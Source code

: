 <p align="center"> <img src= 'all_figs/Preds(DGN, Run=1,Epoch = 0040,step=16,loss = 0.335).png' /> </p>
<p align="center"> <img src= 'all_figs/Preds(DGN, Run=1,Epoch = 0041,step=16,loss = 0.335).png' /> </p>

◆ ◆ ◆ ◆ ◆ ◆ ◆

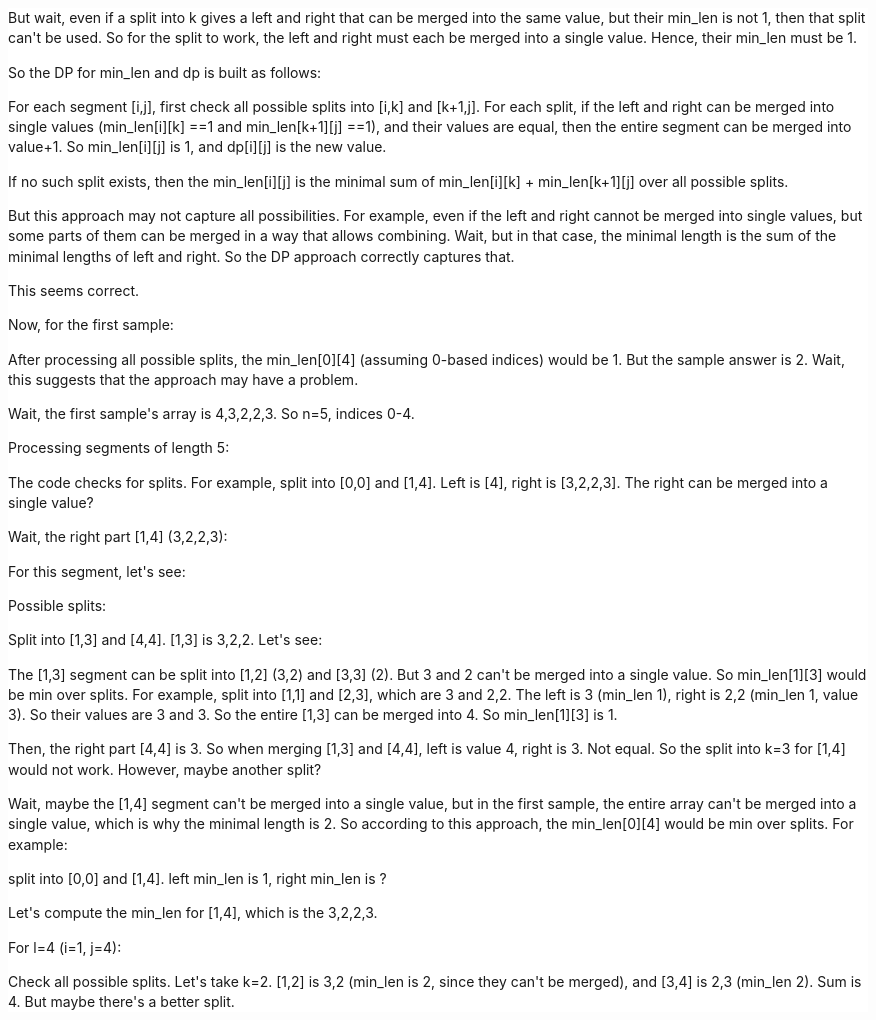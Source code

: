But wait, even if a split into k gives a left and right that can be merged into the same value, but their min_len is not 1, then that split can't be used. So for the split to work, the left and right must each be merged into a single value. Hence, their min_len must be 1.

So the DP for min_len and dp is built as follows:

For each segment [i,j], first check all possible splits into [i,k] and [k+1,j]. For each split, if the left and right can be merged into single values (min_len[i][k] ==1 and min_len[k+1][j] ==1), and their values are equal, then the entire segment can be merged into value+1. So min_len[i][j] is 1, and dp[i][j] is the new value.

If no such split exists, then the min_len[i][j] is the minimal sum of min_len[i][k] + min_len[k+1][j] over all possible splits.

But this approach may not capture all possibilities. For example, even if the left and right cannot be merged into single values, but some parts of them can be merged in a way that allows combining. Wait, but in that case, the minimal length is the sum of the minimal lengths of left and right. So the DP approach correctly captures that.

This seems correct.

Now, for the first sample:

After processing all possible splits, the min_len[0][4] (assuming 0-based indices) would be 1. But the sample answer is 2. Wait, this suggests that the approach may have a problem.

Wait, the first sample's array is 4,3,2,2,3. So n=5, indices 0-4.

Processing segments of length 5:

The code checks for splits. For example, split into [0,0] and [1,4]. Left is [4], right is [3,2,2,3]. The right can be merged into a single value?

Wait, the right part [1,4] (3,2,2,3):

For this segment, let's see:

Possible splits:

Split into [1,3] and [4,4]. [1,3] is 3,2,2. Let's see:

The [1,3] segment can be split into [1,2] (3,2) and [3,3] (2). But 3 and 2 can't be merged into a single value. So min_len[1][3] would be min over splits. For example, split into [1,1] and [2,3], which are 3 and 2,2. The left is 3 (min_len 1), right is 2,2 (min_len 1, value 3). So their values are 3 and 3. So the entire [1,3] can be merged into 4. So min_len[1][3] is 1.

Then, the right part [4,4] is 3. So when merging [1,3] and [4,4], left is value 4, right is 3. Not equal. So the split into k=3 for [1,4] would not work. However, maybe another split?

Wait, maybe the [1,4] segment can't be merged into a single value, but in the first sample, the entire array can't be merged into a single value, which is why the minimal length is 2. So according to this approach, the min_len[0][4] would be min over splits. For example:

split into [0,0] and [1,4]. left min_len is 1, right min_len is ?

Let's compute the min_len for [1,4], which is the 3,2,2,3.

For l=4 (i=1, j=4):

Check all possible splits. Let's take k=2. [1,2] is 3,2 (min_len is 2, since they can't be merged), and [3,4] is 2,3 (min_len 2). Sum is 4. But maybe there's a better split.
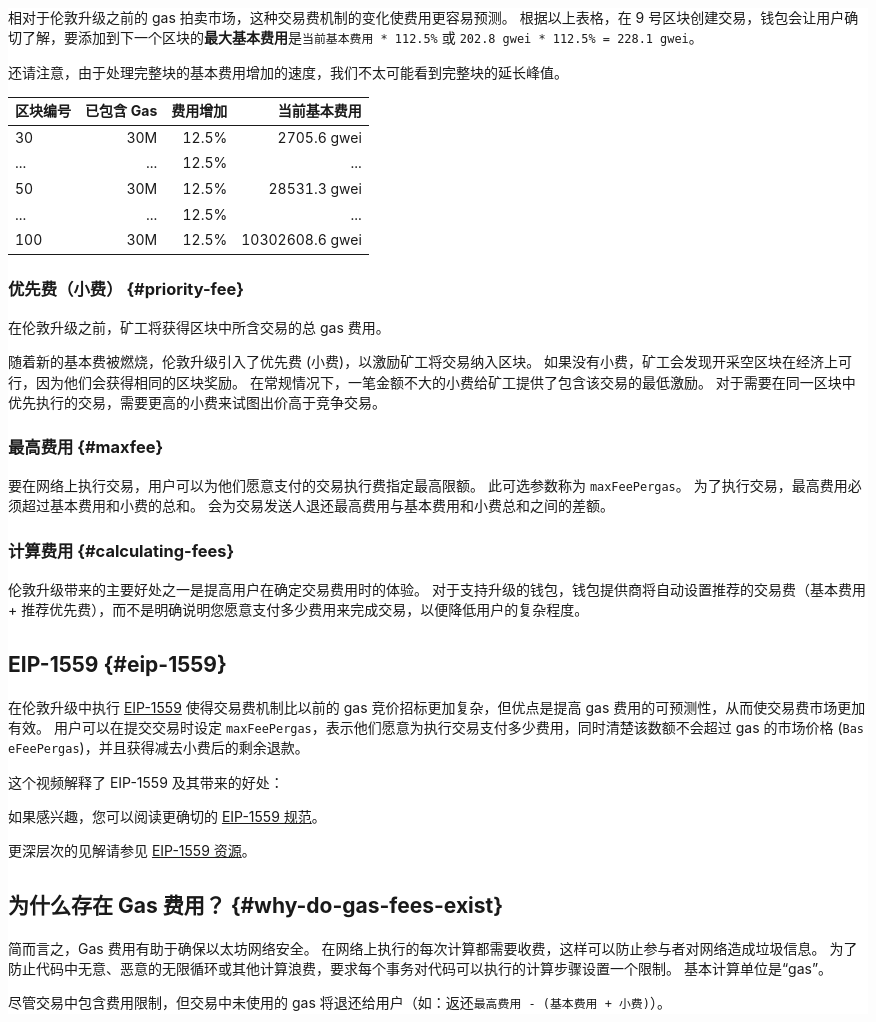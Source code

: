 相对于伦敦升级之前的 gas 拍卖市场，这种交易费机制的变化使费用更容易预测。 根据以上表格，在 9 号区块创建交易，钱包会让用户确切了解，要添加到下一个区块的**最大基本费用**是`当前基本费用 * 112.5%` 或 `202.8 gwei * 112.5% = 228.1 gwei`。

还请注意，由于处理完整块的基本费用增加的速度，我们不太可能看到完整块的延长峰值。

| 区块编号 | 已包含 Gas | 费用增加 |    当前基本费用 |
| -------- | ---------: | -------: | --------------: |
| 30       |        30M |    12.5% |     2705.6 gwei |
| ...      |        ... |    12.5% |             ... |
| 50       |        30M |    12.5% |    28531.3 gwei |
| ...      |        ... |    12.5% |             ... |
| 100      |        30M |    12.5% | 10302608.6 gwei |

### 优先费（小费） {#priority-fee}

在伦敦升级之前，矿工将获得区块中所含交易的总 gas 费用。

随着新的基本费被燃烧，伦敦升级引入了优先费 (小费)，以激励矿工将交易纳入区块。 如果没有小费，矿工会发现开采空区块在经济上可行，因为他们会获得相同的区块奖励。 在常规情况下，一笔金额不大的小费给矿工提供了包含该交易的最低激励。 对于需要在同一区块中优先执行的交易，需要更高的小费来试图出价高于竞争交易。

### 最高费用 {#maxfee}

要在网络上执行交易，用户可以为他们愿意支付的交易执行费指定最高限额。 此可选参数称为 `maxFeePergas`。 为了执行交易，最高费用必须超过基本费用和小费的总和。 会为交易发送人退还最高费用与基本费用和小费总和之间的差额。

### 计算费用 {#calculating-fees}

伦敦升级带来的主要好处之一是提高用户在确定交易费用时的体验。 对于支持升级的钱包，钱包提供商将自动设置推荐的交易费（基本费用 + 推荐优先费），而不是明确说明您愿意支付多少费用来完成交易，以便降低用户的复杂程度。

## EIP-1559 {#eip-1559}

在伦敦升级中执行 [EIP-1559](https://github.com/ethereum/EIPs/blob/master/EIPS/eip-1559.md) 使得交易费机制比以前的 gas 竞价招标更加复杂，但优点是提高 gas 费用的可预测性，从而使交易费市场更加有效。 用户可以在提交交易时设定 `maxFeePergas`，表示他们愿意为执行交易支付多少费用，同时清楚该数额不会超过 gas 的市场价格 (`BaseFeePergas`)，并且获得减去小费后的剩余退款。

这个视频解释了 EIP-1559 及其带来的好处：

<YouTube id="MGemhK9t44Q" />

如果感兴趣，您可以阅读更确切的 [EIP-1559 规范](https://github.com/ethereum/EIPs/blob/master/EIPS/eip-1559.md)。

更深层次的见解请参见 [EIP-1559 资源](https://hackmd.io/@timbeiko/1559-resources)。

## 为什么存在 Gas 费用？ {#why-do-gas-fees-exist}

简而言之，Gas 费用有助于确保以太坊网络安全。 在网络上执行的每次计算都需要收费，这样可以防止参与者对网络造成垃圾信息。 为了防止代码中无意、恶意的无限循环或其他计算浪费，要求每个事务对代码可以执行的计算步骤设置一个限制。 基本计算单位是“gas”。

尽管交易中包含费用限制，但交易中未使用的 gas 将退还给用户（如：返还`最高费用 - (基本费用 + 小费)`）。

◆ ◆ ◆ ◆ ◆ ◆ ◆

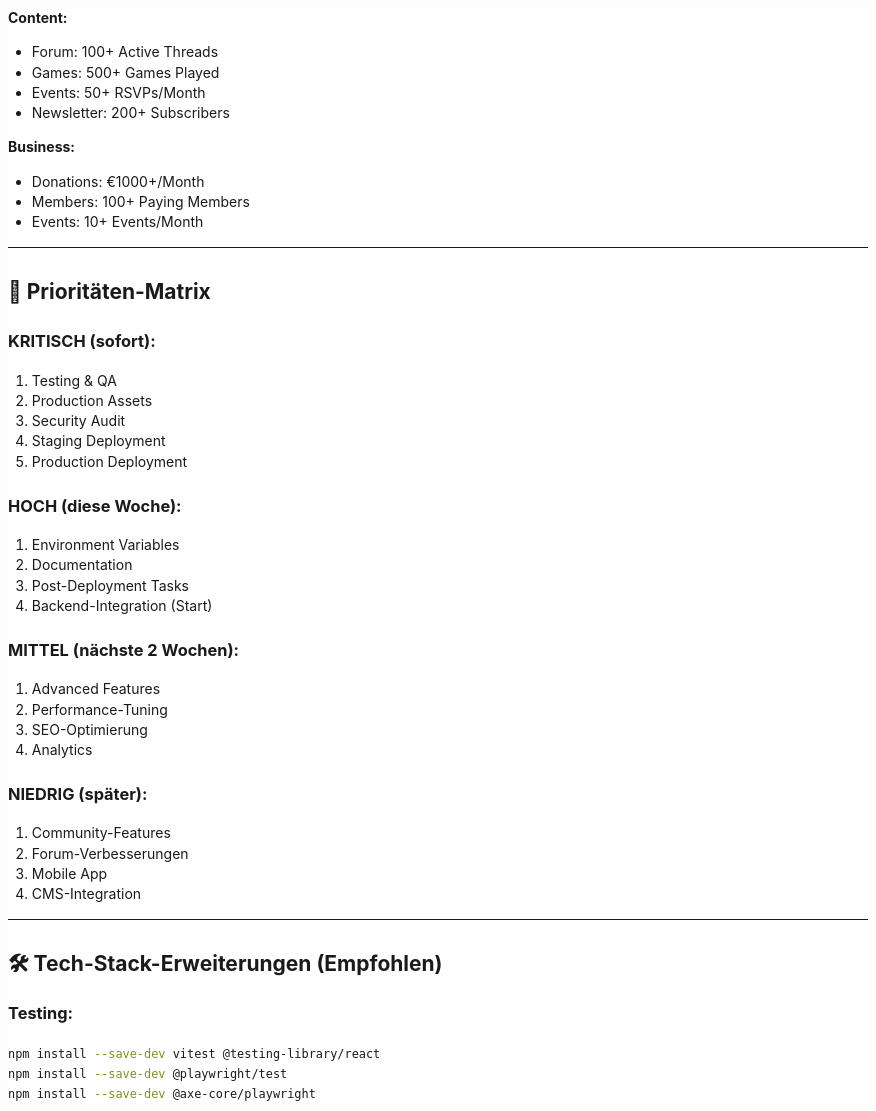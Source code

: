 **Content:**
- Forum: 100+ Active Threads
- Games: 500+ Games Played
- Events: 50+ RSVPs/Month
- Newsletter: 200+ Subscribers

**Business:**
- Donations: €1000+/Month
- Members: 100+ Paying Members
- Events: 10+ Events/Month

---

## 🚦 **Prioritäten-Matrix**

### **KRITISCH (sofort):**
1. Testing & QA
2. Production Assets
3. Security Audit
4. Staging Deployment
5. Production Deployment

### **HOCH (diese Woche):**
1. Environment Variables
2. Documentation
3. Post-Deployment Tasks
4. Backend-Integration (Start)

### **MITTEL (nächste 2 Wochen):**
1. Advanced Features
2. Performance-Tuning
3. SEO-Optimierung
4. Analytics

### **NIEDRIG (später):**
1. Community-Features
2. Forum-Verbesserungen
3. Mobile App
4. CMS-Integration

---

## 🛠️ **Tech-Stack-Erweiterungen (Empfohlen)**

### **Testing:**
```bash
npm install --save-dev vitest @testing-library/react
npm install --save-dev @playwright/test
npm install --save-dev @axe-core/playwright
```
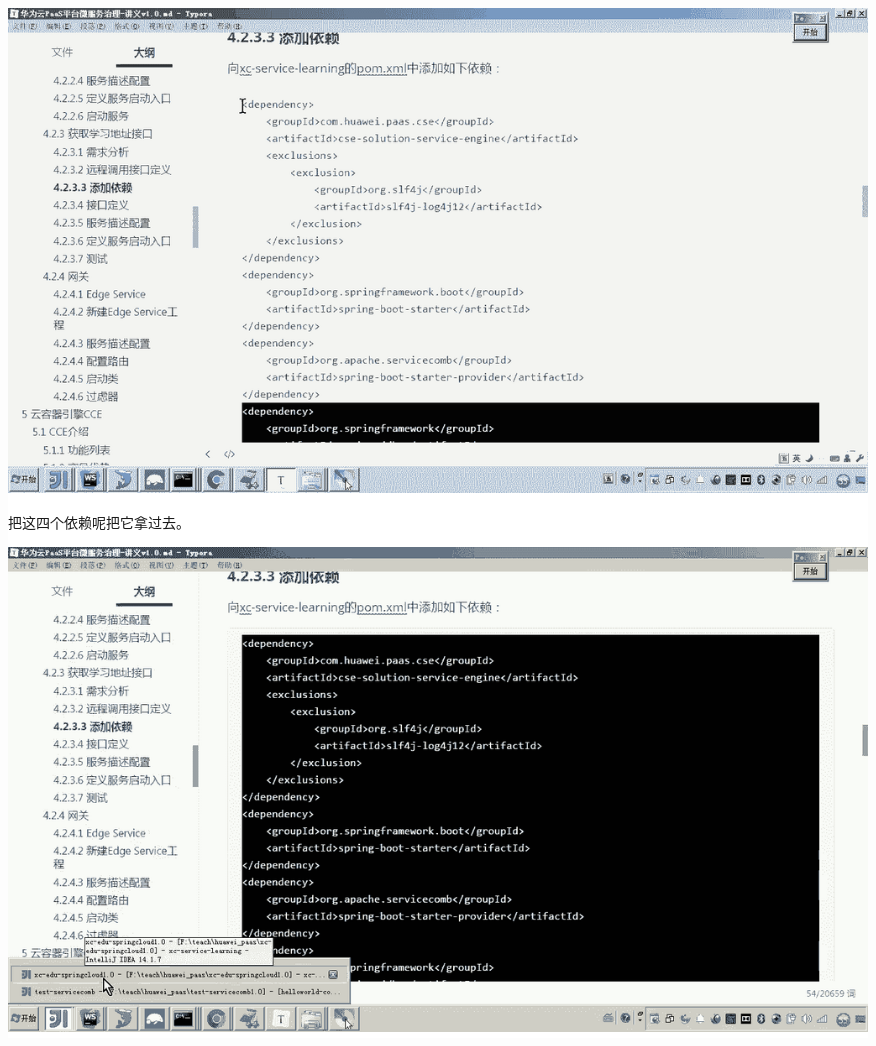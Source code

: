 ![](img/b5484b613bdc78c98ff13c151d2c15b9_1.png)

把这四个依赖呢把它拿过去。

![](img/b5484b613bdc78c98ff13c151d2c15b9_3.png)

◆ ◆ ◆ ◆ ◆ ◆ ◆

**REQUIRED ACTION**: Could you return all lines from the records that include the word "Epoch"?

**TASK SOLUTION**:
: <p align="center"> <img src= 'all_figs/Preds(DGN, Run=1,Epoch = 0040,step=16,loss = 0.335).png' /> </p>
<p align="center"> <img src= 'all_figs/Preds(DGN, Run=1,Epoch = 0041,step=16,loss = 0.335).png' /> </p>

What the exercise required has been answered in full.